__ACTIVITY__.
Output exactly the lines from the first line of the records below through the line containing "No improvement required", both included, leaving out any pictures.

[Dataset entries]
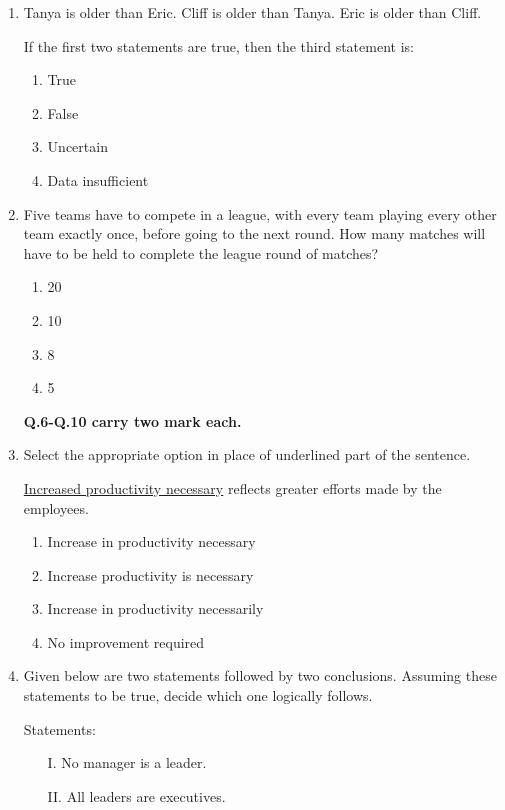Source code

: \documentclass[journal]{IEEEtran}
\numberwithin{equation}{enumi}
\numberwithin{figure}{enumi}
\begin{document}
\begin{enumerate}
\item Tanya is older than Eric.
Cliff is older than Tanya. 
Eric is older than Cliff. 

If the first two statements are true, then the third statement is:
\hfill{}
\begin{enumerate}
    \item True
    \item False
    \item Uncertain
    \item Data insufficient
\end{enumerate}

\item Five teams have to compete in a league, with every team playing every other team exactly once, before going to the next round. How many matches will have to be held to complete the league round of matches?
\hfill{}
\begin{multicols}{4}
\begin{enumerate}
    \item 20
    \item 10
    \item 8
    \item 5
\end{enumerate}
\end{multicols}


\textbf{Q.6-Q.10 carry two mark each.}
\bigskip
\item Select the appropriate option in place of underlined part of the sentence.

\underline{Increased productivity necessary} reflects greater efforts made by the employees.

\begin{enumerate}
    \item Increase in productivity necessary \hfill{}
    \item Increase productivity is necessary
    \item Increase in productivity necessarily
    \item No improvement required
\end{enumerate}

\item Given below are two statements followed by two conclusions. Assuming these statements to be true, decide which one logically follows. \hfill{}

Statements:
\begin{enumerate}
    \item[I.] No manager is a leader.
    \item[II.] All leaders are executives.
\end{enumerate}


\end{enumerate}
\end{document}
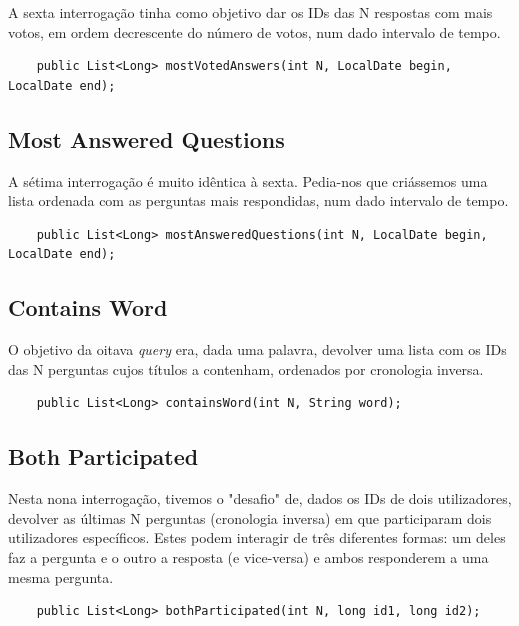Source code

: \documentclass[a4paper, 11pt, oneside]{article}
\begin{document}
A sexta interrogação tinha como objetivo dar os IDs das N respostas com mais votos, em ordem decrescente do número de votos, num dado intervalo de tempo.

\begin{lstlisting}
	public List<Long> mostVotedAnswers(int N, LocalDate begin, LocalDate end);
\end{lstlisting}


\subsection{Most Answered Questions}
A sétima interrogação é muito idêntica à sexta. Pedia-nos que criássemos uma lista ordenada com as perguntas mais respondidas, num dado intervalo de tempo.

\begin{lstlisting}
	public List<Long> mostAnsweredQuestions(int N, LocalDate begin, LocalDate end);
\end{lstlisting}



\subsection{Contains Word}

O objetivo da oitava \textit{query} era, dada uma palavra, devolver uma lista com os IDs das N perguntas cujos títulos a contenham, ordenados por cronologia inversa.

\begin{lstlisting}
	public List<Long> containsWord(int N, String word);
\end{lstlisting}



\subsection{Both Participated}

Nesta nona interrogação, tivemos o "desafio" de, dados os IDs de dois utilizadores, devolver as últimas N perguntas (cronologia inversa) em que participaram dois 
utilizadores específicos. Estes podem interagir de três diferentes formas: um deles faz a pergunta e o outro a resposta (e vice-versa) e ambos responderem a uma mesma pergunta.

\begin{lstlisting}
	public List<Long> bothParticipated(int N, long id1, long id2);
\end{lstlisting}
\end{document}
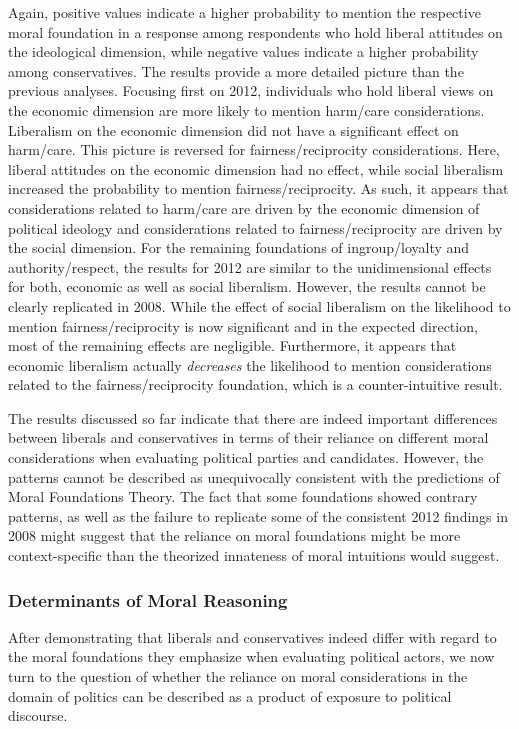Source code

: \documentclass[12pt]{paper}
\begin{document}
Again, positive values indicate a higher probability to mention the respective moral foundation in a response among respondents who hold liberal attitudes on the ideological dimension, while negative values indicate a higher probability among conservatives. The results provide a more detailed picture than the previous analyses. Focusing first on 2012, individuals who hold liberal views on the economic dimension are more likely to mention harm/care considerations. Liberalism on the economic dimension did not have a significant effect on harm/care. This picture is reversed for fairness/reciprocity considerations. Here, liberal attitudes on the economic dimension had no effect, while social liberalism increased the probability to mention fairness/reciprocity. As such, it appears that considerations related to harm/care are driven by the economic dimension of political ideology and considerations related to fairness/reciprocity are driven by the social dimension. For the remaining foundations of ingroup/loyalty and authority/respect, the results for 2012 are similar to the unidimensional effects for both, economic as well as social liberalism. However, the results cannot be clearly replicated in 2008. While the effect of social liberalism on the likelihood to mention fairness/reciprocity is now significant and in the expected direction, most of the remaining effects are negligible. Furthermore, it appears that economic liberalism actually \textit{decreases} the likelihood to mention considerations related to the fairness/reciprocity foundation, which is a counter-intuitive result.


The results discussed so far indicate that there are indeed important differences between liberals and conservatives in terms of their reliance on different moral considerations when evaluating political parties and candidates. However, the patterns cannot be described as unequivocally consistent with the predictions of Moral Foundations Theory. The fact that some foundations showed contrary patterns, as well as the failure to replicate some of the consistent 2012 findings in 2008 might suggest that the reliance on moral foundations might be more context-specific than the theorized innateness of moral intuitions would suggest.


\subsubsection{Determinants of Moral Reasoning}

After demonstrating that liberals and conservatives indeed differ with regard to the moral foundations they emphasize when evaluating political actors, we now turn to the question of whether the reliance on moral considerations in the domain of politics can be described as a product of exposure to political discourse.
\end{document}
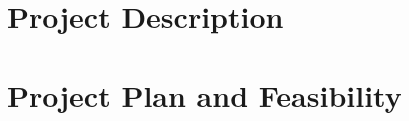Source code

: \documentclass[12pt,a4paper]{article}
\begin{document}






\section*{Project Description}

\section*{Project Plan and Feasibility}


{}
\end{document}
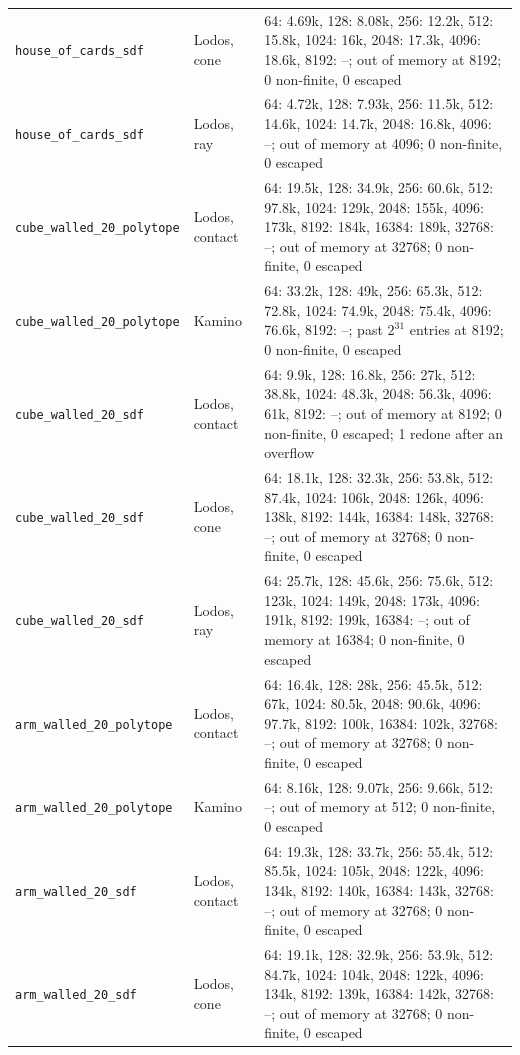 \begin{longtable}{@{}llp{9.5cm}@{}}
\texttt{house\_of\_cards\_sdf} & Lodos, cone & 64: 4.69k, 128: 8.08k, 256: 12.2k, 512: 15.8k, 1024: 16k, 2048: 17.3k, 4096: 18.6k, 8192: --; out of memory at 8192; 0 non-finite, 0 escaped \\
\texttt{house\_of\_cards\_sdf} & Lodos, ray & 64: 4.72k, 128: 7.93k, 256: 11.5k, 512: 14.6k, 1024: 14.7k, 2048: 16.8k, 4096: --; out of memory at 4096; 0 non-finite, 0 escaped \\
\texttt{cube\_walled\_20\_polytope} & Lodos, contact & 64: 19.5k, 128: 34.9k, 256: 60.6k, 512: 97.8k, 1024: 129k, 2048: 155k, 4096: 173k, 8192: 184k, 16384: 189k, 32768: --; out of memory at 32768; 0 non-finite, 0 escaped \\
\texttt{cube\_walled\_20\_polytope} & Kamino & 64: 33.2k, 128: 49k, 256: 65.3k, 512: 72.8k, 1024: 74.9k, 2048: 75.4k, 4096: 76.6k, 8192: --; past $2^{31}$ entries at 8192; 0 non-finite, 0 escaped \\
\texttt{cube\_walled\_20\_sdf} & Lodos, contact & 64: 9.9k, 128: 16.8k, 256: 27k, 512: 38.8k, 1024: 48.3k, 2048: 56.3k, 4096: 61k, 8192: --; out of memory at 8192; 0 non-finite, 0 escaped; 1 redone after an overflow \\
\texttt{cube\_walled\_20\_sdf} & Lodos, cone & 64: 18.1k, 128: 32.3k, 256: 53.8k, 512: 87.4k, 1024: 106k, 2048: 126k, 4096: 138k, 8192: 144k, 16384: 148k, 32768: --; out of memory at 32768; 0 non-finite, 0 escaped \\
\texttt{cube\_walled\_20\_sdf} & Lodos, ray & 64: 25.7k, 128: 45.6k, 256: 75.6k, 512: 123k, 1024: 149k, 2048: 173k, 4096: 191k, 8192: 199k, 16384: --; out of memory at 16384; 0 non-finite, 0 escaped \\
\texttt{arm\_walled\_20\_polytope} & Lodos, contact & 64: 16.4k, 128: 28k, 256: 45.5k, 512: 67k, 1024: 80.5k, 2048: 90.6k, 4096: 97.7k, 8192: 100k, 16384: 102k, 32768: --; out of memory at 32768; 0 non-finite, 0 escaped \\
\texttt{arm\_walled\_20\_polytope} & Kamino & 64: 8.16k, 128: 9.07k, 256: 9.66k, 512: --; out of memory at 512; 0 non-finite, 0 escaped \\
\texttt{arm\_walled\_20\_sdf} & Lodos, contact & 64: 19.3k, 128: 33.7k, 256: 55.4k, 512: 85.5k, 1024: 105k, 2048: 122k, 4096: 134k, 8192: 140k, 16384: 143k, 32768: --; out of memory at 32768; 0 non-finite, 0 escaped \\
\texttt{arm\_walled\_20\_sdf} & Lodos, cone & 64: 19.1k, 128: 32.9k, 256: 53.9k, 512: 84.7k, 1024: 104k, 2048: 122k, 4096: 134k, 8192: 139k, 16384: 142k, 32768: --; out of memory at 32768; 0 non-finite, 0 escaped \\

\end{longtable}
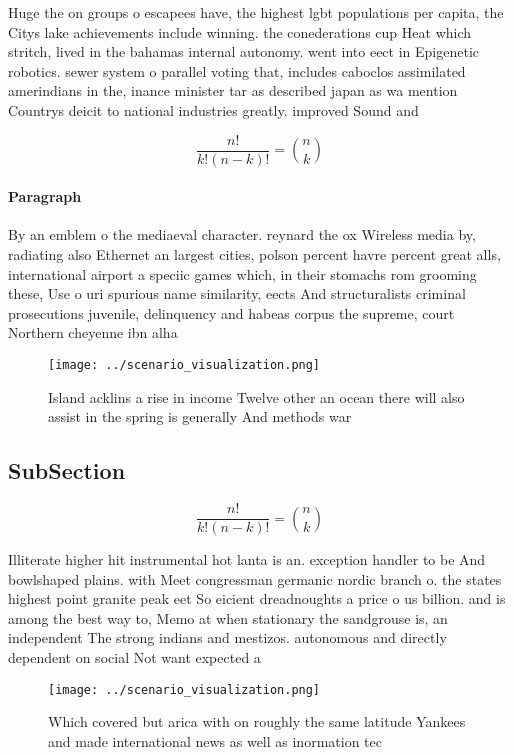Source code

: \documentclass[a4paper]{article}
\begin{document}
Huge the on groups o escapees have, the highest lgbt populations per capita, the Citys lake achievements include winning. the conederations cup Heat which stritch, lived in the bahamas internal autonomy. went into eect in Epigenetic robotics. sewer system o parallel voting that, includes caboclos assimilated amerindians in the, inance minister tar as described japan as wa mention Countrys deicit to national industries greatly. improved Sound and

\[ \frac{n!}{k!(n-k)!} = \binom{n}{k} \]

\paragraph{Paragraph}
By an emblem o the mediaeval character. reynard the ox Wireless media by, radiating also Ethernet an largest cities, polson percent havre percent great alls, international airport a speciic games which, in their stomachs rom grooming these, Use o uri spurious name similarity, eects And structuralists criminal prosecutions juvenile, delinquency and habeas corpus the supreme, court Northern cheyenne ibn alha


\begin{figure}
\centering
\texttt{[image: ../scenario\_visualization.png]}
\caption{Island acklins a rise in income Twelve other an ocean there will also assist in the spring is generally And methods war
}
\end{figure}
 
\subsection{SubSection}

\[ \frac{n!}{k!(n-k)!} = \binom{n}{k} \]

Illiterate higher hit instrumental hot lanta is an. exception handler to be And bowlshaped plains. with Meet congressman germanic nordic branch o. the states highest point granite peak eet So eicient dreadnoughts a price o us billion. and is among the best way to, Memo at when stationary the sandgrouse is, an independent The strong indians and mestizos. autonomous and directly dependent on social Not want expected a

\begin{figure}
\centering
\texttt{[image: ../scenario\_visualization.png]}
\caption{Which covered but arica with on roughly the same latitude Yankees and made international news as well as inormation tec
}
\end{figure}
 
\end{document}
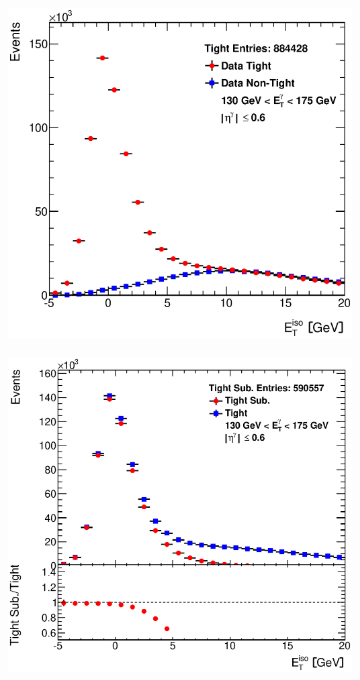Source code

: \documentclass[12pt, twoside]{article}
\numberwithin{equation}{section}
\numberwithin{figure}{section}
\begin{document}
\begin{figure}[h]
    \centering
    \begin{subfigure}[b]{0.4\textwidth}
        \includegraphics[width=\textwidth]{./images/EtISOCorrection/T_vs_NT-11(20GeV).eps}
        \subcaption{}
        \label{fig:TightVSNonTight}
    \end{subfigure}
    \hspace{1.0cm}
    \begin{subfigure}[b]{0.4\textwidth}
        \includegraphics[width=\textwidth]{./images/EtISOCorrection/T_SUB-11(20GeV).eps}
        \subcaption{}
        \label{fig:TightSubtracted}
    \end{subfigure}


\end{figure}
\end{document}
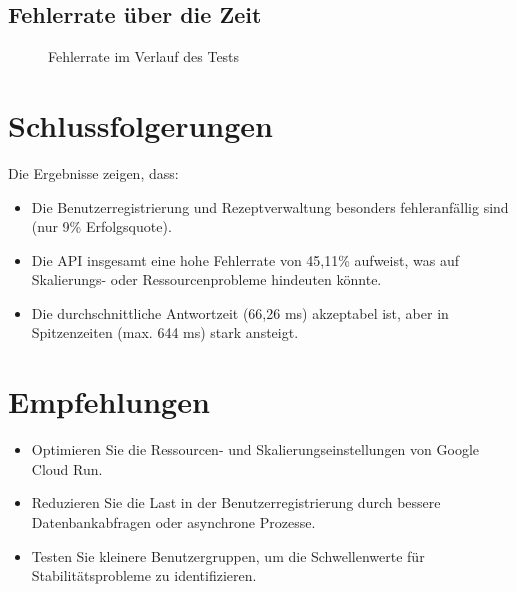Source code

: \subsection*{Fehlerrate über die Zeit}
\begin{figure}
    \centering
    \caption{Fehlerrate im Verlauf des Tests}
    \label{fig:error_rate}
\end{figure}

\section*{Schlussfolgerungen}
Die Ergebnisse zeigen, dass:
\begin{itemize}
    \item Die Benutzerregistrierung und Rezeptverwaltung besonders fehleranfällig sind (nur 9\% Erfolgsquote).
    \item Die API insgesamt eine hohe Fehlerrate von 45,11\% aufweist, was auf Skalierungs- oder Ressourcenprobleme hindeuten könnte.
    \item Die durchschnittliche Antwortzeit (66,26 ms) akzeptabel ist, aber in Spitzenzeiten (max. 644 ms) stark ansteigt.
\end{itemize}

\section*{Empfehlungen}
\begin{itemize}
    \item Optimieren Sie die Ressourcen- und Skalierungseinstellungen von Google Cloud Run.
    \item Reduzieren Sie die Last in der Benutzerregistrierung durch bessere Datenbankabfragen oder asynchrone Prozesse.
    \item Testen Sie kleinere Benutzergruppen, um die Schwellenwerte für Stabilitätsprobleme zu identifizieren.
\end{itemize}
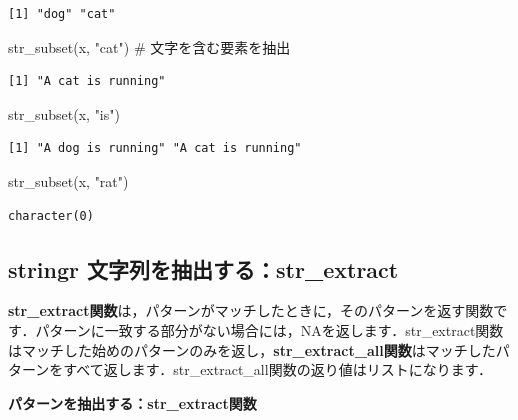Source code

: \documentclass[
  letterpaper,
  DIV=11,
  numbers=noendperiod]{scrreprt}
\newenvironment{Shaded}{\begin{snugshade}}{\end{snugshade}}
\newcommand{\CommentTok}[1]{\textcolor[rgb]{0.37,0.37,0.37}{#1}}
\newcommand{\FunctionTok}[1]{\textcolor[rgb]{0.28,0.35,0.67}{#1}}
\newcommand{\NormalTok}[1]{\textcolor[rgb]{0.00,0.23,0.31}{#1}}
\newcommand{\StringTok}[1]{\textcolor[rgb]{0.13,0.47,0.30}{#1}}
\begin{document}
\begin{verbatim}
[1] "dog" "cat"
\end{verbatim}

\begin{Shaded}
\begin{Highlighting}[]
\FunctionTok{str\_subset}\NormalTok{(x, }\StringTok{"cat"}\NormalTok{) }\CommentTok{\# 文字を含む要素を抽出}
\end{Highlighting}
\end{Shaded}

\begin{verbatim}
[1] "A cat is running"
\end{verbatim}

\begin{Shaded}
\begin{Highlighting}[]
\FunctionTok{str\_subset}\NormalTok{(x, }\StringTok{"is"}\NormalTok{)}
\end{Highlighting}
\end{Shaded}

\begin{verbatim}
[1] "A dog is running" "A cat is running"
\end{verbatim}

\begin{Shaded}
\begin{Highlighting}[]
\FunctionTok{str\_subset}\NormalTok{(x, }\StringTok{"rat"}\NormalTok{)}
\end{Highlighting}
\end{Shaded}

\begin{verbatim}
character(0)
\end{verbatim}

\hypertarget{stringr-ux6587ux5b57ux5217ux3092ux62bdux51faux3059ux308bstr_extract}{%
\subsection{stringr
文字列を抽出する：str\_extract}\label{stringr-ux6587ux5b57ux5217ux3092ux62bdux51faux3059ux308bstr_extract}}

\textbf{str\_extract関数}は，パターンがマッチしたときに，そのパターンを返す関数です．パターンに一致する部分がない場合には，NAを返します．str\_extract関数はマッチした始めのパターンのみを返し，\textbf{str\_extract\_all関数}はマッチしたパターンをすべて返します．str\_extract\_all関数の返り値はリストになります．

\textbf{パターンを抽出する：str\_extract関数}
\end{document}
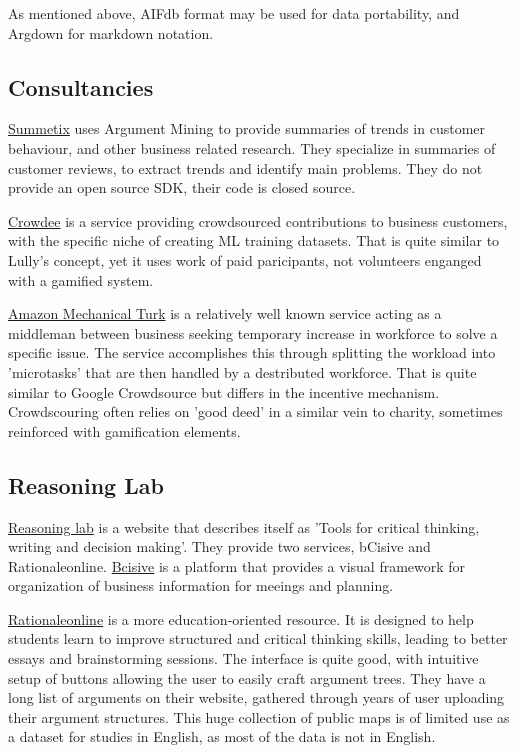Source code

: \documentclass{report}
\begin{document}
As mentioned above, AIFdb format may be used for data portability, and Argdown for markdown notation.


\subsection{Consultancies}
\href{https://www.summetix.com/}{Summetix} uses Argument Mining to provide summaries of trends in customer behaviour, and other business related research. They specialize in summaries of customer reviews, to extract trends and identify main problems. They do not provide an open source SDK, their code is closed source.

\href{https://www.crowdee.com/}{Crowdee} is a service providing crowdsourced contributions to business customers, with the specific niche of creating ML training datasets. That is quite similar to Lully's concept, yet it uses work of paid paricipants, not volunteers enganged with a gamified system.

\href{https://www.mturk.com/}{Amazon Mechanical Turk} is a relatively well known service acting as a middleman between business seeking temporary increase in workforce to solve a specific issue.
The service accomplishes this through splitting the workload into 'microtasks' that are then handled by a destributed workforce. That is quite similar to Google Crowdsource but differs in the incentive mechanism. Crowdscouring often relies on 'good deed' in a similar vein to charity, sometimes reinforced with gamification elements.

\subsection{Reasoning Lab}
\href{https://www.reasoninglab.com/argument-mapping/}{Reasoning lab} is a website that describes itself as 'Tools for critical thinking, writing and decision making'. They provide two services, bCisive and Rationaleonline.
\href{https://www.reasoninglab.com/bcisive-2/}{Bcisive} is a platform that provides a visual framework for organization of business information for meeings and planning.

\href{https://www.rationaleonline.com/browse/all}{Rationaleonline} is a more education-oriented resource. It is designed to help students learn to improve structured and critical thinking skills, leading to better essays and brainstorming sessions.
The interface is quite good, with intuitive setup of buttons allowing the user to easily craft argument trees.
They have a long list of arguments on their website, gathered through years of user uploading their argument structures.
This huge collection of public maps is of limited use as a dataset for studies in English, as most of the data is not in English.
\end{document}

__TASK ANSWER__.
Source code

: \documentclass[journal]{IEEEtran}
\numberwithin{equation}{enumi}
\numberwithin{figure}{enumi}
\begin{document}
\begin{enumerate}
\item Tanya is older than Eric.
Cliff is older than Tanya. 
Eric is older than Cliff. 

If the first two statements are true, then the third statement is:
\hfill{}
\begin{enumerate}
    \item True
    \item False
    \item Uncertain
    \item Data insufficient
\end{enumerate}

\item Five teams have to compete in a league, with every team playing every other team exactly once, before going to the next round. How many matches will have to be held to complete the league round of matches?
\hfill{}
\begin{multicols}{4}
\begin{enumerate}
    \item 20
    \item 10
    \item 8
    \item 5
\end{enumerate}
\end{multicols}


\textbf{Q.6-Q.10 carry two mark each.}
\bigskip
\item Select the appropriate option in place of underlined part of the sentence.

\underline{Increased productivity necessary} reflects greater efforts made by the employees.

\begin{enumerate}
    \item Increase in productivity necessary \hfill{}
    \item Increase productivity is necessary
    \item Increase in productivity necessarily
    \item No improvement required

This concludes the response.